Exynos 8890 vs A9 vs Snapdragon 820

Single core performance

We can see that the A9 remains in lead here, increasing the gap further from the Snapdragon 820 and the Exynos 8890. 





The exynos 8890 is by far the fastest android SoC on the market right now. It's a shame that even it falls short of the A9's monstrous twister cores. The gap will be compounded by the release of the Apple A10 with the iPhone 7 and 7 plus this week. 

Multi core performance

Here it's expected to see android SoCs shine due to their multi-core designs. The Exynos 8890 uses a 4 core Mongoose custom design cores with 4 power saving A53 cores. Snapdragon 820 uses 2 high performance Kryo cores at 2.2 GHz with 2 power saving Kyro cores at 1.6 GHz. The A9 just uses two super high performance twister cores with their 6-way superscalar design. 

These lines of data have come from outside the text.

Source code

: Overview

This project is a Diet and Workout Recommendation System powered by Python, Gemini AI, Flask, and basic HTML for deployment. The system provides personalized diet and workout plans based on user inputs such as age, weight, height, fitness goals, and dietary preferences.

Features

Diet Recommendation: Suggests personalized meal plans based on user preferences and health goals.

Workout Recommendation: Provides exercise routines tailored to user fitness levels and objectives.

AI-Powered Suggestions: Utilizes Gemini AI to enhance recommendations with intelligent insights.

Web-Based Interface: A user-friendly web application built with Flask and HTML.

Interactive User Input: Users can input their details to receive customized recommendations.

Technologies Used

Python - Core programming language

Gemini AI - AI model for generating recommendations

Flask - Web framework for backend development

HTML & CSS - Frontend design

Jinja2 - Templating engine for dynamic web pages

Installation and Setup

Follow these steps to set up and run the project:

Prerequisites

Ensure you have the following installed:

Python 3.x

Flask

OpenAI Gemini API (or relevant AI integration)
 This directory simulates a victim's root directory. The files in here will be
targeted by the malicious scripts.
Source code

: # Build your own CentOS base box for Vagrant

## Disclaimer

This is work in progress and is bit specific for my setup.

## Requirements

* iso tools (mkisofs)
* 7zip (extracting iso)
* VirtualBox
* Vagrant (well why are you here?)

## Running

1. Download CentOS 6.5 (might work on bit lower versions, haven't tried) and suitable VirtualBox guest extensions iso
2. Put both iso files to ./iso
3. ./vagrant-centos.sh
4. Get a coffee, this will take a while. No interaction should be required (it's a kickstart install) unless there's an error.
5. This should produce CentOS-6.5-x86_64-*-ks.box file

Here we can see the multi-core design of the Exynos 8890 come to fruition. The multi-core score easily beats out the A9 as well as the 820 by a mile. In heavily multi-threaded tasks, expect the 8890 to be a very fast chip and close to desktop based i3 in performance. 


Compute

The compute benchmark(renderscript) doesn't work with iOS currently. Hopefully they will make one soon which works with the imagination GPUs on smartphones. 

Also, the usability of compute benchmarks is quite useless on smartphones since off the top of my head, I can't think of any application that uses it. Anyway, as we can clearly see that by virtue of high FLOPS or high compute, the adreno 530 demolishes the Mali T880 MP12. 




Conclusion

The test doesn't hold much significance now since the new A10 'fusion' is going to be released soon. But it's an early indication on how Geekbench 4 has altered the mobile CPU rankings. 

Earlier with geekbench 3, we had the Snapdragon 820 faster than the 8890 in single core tasks and quite close to the A9. However, that was mostly due to the super fast memory bandwidth of the 8890, which has been given a a lower weightage now compared to integer and floating point calculations, which makes more sense from a real life perspective. 

The overall conclusion is that the Exynos 8890 is the fastest you can get on android right now, with the A9 beating it in single core performance, and soon the A10 too.

iPhones will remain the fastest phones in the market mostly due to app optimizations, lack of fragmentation and the SLC cache used by Apple which leads to insane loading times. Android still has ways to go before it reaches the level of performance.